The Pictures of Earth Polaroids are the largest grouping, at twenty-three images. The Polaroids depict natural scenes, most often shot from above, ranging from the bucolic (waterfalls and crop fields) to the catastrophic (explosions and tornados). The outdated format evokes nostalgia for the medium as well as the landscapes; the rolling hills are gradually disappearing alongside the light-sensitive emulsion of the instant photographs that picture them. The Polaroids also create a sense of detachment from the viewer; at 3.25 by 4.25 inches, the unique images are too small to be seen clearly, and feel less like photographs than private windows into parallel worlds. And here is the best part, saved for last: While some of these photographs where indeed taken in the field by McFarland, most are images of images — miniature simulacra — taken in the artist’s studio. In McFarland’s work, it makes little difference which is “authentic;” both capture the fiction of a distant American West.
“Creek Portrait,” Sean McFarland, 2011.
McFarland’s most recent body of work, Dark Pictures, is in some sense, anti-Polaroids: large, dark, and detailed images of foliage too dense to see through. Though they might easily be mistaken for unexplored forestry in a national park, the images were actually taken in controlled city parks, gardens and lots within ten miles of McFarland’s Mission District home. These are man-made landscapes, developed for the sake of urban beautification. As in McFarland’s Polaroids of existing photographs, you wouldn’t know it.

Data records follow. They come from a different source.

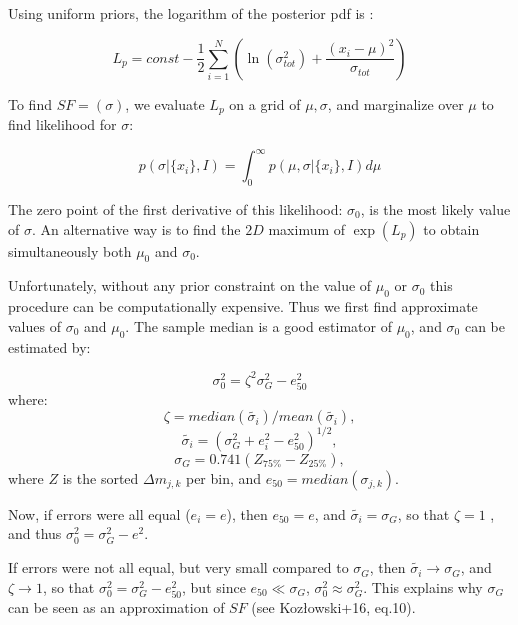 \documentclass[fleqn,usenatbib]{mnras}  %
\begin{document}
Using uniform priors, the logarithm of the posterior pdf is :

\begin{equation}
\label{eq:logP}
L_{p} = const - \frac{1}{2} \sum_{i=1}^{N} {\left( \ln{(\sigma_{tot}^{2})} + \frac{(x_{i}-\mu)^{2}}{\sigma_{tot}} \right) }
\end{equation}

To find $SF = (\sigma)$, we evaluate $L_{p}$ on a grid of $\mu, \sigma$, and marginalize over $\mu$ to find likelihood for $\sigma$:  

\begin{equation}
p(\sigma|\{ x_{i}\}, I) = \int_{0}^{\infty} {p(\mu,\sigma |\{ x_{i}\}, I )} d \mu
\end{equation}

The zero point of the first derivative of this likelihood: $\sigma_{0}$,  is the most likely value of $\sigma$. An alternative way is to find the $2D$ maximum of $\exp{(L_{p})}$ to obtain simultaneously both $\mu_{0}$ and $\sigma_{0}$.

Unfortunately, without any prior constraint on the value of $\mu_{0}$ or $\sigma_{0}$ this procedure can be  computationally expensive. Thus we first find  approximate values of  $\sigma_{0}$ and $\mu_{0}$.  The sample median is a good estimator of $\mu_{0}$, and $\sigma_{0}$ can be estimated by:

\begin{equation}
\sigma_{0}^{2} = \zeta^{2} \sigma_{G}^{2} - e_{50}^{2}
\end{equation} 
where:
\begin{equation}
\zeta = median(\tilde{\sigma_{i}}) / mean(\tilde{\sigma_{i}}),
\end{equation} 
\begin{equation}
\tilde{\sigma_{i}} = (\sigma_{G}^{2} + e_{i}^{2} - e_{50}^{2})^{1/2},
\end{equation}
\begin{equation}
\sigma_{G} = 0.741 (Z_{75\%} - Z_{25\%}), 
\end{equation}
where $Z$ is the sorted $\Delta m_{j,k}$ per bin, and $e_{50} = median(\sigma_{j,k})$.

Now, if errors were all equal ($e_{i} = e$), then $e_{50} = e$, and $\tilde{\sigma_{i}}= \sigma_{G}$, so that $\zeta=1$ , and thus $\sigma_{0}^{2} = \sigma_{G}^{2} - e^{2}$. 

If errors were not all equal, but very small compared to $\sigma_{G}$, then $\tilde{\sigma_{i}} \to \sigma_{G}$, and $\zeta \to 1$, so that  $\sigma_{0}^{2} = \sigma_{G}^{2} - e_{50}^{2}$, but since $e_{50} \ll \sigma_{G}$,  $\sigma_{0}^{2} \approx \sigma_{G}^{2}$. This explains why $\sigma_{G}$ can be seen as an approximation of $SF$ (see Koz\l{}owski+16, eq.10). 
\end{document}
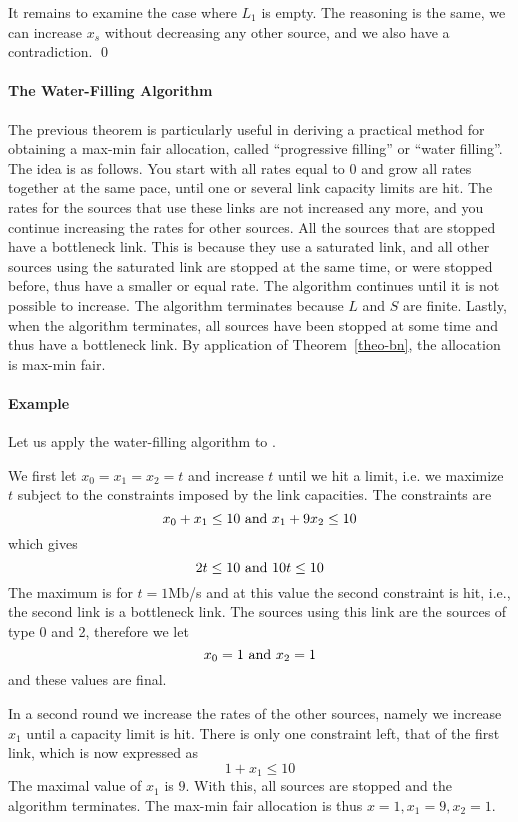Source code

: It remains to examine the case where $L_1$ is empty. The
reasoning is the same, we can increase $x_s$ without
decreasing any other source, and we also have a contradiction.
\qed

\paragraph{The Water-Filling Algorithm}

The previous theorem is particularly useful in deriving a
practical method for obtaining a max-min fair allocation,
called ``progressive filling'' or ``water filling''.  The idea is as follows.  You
start with all rates equal to 0 and grow all rates together at
the same pace, until one or several link capacity limits are
hit.  The rates for the sources that use these links are not
increased any more, and you continue increasing the rates for
other sources.  All the sources that are stopped have a
bottleneck link.  This is because they use a saturated link,
and all other sources using the saturated link are stopped at
the same time, or were stopped before, thus have a smaller or
equal rate.  The algorithm continues until it is not possible
to increase.  The algorithm terminates because $L$ and $S$ are
finite.  Lastly, when the algorithm terminates, all sources
have been stopped at some time and thus have a bottleneck
link.  By application of Theorem~\ref{theo-bn}, the allocation
is max-min fair.

\paragraph{Example}
Let us apply the water-filling algorithm to .

We first let $x_{0}=x_1=x_2=t$ and increase $t$ until we hit a limit, i.e. we maximize $t$ subject to the constraints imposed by the link capacities. The constraints are
$$
x_0+x_1\leq 10\textrm{ and } x_1 +9x_2\leq 10$$
which gives
$$
2t\leq 10 \textrm{ and } 10t\leq 10$$
The maximum is for $t=1$Mb/s and at this value the second constraint is hit, i.e., the second link is a bottleneck link. The sources using this link are the sources of type 0 and 2, therefore we let
$$
x_0=1\textrm{ and } x_2=1
$$
and these values are final.

In a second round we increase the rates of the other sources, namely we increase $x_1$ until a capacity limit is hit. There is only one constraint left, that of the first link, which is now expressed as
$$1 + x_1\leq 10
$$
The maximal value of $x_1$ is $9$. With this, all sources are stopped and the algorithm terminates. The max-min fair allocation is thus $x=1, x_1=9, x_2=1$.

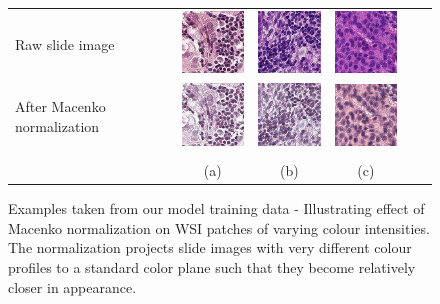 \documentclass{l4proj}
\begin{document}
\begin{figure}[H]
\centering
\begin{tabular}{lccccc}
Raw slide image&
\includegraphics[width=80px]{images/37.jpeg}&
\includegraphics[width=80px]{images/68.jpeg}&
\includegraphics[width=80px]{images/195.jpeg}\\
After Macenko normalization&
 \includegraphics[width=80px]{images/37_macenko.jpeg}&
 \includegraphics[width=80px]{images/68_macenko.jpeg}&
 \includegraphics[width=80px]{images/195_macenko.jpeg}\\
 \\&
 (a)&(b)&(c)\\
\end{tabular}
\caption{Examples taken from our model training data - Illustrating effect of Macenko normalization on WSI patches of varying colour intensities. The normalization projects slide images with very different colour profiles to a standard color plane such that they become relatively closer in appearance. }
\label{fig:macenko-example}
\end{figure}
\end{document}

While both Pictures of the Earth and Dark Pictures engage an element of fiction, the photographs give away no easy hints of their own construction. There is no trash peeking from behind the dense foliage in Dark Pictures, no trace of the artist’s hand in re-photographing source material for Pictures of the Earth (the explanation is available to the curious viewer, but does not appear alongside the work or in its title). Instead, the images in both series are beautiful and uncanny, and never eclipsed by self-satisfaction in their making.